The developer community roundly shot down the idea. What you say about C++ compilers was true in spades with respect to the g++ of those days.
(!) [Pradeep] What is the status of g++ today? I still see a performance hit when I compile my C programs with g++. Compilation time is also a major factor. g++ takes lot of time to compile especially with templates.
(!) [JimD] I'm sure that the authors would argue that "better programming and design techniques" (undoubtedly on their aggenda for their next NSF grant proposal) would result in less of this "common" coupling and more of the "elite" coupling. (Personally I have no problem coupling with commoners --- just do it safely!)
As for writing "parts" of Linux in C++ --- there is the rather major issue of identifier mangling. In order to support polymorphism and especially function overloading and over-riding, C++ compilers have to modify the identifiers in their symbol tables in ways that C compiler never have to do. As a consequence of this it is very difficult to link C and C++ modules. Remember, loadable modules in Linux are linkable .o files. It just so happens that they are dynmically loaded (a little like some .so files in user space, through the dlopen() API --- but different because this is kernel space and you can't use dlopen() or anything like it).
I can only guess about how bad this issue would be but a quick perusal of the first C++ FAQ that could find on the topic:
... doesn't sound promising.
(!) [JimD] I'm also disappointed that the only quotations in this paper were the ones of Ken Thompson claiming that Linux will "not be very successful in the long run" (repeated TWICE in their 15 page paper) and that Linux is less reliable (in his experience) than MS Windows.

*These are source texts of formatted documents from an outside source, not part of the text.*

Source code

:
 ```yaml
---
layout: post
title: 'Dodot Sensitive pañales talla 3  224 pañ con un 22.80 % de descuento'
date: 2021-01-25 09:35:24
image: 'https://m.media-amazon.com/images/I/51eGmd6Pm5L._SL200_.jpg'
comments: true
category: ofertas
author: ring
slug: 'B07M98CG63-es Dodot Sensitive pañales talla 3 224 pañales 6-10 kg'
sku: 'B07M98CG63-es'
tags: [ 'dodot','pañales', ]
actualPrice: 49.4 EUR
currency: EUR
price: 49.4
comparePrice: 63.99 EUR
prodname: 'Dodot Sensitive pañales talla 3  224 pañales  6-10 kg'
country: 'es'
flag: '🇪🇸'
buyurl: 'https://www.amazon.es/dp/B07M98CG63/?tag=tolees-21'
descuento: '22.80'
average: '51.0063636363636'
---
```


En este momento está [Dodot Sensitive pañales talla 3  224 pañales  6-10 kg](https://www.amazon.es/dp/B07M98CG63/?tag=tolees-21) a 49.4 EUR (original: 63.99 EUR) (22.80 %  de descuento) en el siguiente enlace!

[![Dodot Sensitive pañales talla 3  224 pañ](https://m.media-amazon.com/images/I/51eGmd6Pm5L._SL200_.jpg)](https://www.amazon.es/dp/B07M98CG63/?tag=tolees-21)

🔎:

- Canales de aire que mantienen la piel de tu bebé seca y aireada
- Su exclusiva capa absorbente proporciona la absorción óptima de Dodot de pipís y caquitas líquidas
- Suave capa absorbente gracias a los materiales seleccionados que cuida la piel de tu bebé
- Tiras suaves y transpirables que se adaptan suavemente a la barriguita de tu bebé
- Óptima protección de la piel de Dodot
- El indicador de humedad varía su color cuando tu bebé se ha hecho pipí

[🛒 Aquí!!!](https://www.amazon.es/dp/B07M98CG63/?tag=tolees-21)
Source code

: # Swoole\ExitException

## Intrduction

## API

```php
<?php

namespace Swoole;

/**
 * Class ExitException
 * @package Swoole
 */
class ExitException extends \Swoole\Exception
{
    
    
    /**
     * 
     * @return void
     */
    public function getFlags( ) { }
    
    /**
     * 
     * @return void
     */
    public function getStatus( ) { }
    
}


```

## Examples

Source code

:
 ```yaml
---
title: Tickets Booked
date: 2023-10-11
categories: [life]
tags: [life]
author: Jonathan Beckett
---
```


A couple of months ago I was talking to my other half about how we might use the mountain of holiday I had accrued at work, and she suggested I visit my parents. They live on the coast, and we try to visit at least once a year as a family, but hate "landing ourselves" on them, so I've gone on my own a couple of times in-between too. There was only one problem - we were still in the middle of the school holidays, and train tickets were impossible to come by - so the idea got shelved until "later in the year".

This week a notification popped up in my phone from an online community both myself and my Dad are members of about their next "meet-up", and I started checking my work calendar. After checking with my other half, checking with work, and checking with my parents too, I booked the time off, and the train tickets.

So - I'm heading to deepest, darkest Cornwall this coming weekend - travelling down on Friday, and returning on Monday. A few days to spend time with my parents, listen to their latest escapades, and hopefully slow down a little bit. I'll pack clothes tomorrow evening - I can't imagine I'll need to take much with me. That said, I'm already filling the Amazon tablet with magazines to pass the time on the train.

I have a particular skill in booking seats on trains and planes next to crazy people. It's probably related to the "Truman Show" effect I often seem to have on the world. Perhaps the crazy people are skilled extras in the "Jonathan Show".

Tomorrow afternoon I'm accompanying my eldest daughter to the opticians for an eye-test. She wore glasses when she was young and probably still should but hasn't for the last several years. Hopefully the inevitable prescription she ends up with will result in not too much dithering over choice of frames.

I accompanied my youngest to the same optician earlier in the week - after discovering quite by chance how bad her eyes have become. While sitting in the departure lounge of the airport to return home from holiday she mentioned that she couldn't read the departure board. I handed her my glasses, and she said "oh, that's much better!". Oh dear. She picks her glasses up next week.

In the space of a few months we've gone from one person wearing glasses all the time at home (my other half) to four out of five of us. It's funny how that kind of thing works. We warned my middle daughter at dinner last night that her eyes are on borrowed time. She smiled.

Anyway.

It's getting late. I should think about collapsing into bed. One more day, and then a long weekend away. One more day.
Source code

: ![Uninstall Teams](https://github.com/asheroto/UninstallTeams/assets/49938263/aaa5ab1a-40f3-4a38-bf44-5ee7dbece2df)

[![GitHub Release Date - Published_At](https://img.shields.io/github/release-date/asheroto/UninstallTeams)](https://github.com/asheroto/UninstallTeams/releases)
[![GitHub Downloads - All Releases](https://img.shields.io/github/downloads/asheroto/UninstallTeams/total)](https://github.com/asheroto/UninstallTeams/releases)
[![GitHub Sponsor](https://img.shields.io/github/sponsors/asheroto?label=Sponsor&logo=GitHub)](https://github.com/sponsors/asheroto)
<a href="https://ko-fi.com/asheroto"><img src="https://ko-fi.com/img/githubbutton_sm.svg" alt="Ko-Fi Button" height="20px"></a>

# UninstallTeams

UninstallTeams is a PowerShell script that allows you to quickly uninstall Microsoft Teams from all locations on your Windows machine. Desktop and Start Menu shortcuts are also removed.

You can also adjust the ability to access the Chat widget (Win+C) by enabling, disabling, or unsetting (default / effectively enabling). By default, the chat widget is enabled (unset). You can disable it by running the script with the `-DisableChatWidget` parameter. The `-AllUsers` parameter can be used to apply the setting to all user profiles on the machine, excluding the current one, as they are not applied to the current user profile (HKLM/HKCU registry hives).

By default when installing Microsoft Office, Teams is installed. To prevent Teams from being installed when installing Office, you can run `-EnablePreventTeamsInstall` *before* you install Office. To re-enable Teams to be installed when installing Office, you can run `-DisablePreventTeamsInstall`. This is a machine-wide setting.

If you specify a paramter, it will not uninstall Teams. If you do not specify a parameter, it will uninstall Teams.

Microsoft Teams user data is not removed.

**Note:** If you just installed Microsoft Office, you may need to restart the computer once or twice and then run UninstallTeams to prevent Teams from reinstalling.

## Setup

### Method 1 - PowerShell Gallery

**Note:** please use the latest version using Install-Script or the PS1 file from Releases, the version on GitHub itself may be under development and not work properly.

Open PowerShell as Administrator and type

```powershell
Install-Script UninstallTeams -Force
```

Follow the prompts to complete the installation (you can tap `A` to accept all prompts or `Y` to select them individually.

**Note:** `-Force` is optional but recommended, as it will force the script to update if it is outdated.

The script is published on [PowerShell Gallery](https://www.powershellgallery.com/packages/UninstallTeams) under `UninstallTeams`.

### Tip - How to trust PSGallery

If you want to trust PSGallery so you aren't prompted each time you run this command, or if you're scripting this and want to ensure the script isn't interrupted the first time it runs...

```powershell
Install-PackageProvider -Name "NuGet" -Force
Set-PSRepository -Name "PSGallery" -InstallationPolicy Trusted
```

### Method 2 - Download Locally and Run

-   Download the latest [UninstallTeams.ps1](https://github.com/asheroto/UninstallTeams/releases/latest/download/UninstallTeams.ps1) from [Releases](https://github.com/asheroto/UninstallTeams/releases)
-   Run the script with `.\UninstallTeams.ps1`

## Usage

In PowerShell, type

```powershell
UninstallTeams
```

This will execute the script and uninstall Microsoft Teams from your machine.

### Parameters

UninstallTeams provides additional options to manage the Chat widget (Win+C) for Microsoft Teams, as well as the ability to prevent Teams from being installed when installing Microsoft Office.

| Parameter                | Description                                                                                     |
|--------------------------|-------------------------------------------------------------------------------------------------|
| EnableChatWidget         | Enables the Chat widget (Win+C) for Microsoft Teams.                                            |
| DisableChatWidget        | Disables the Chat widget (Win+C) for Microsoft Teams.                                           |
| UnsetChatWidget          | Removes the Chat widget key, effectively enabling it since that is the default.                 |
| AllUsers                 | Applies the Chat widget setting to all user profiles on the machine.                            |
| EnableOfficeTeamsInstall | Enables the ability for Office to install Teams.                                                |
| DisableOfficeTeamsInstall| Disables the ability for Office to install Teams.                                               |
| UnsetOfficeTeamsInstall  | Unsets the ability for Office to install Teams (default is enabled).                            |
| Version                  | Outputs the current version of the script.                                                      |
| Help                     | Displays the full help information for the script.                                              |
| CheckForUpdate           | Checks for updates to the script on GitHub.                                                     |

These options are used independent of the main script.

(?) [Jason] I'm reminded of a quote: "Linux is obsolete" -- Andrew Tanenbaum. He said this in the (now) famous flame-war between himself and Linus Torvalds. His main argument was the micro-kernels are better than monolithic kernels and thus Linux was terribly outdated. (His other point was that linux wasn't portable.) BTW, I plan to get my hands on some Debian/hurd (Or is that "GNU/hurd"? :-) ) CDs so I can see for myself what the fuss over micro-kernels is all about.

(!) [JimD] Run MacOS X --- it's a BSD 4.4 personality over a Mach microkernel.
(And is more mature than HURD --- in part because a significant amount of the underpinnings of MacOS X are NeXT Step which was first released in the late '80s even before Linux).
(!) [Ben] To quote Debian's Hurd page,


The Hurd is under active development, but does not provide the performance and stability you would expect from a production system. Also, only about every second Debian package has been ported to the GNU/Hurd. There is a lot of work to do before we can make a release.


Do toss out a few bytes of info if you do download and install it. I'm not against micro-kernels at all; I'm just slightly annoyed by people whose credentials don't include the Hard Knocks U. screaming "Your kernel sucks! You should stab yourself with a plastic fork!" My approach is sorta like the one reported in c.o.l.: "Let's see the significant benefits."
(!) [JimD] These were anecdotal comments in an press interview --- they were not intended to be delivered with scholastic rigor. I think it weakens the paper considerably (for reasons quite apart from my disagreement with the statements themselves).
What is "the Long run?" Unix is a hair over 30 years old. The entire field of electronic computing is about 50 or 60 years old. Linux is about 12 years old. Linux is still growing rapidly and probably won't peak in marketshare for at last 5 to 10 years. Thus Linux could easily last longer than proprietary forms of UNIX did. (This is not to say that Linux is the ultimate operating system. In 5 to 10 years there is likely to be an emerging contender like EROS (http://www.eros-os.org ) or something I've never heard of. In 15 to 20 years we might be discussing a paper that quotes Linus Torvalds as saying: "I've read some of the EROS code, and it's not going to be a success in the long run."
(We won't even get into the criteria for "success" in Ken Thompson's comment --- because I think that Linux' current status is already been a huge success by the standards of it's advocates and to the chagrin of it's detractors. By many accounts Linux is already more "successful" than UNIX --- having been installed on more systems than all UNIX predecessors combined --- an installation base that is only recently rivaled by MacOS X in the UNIX world)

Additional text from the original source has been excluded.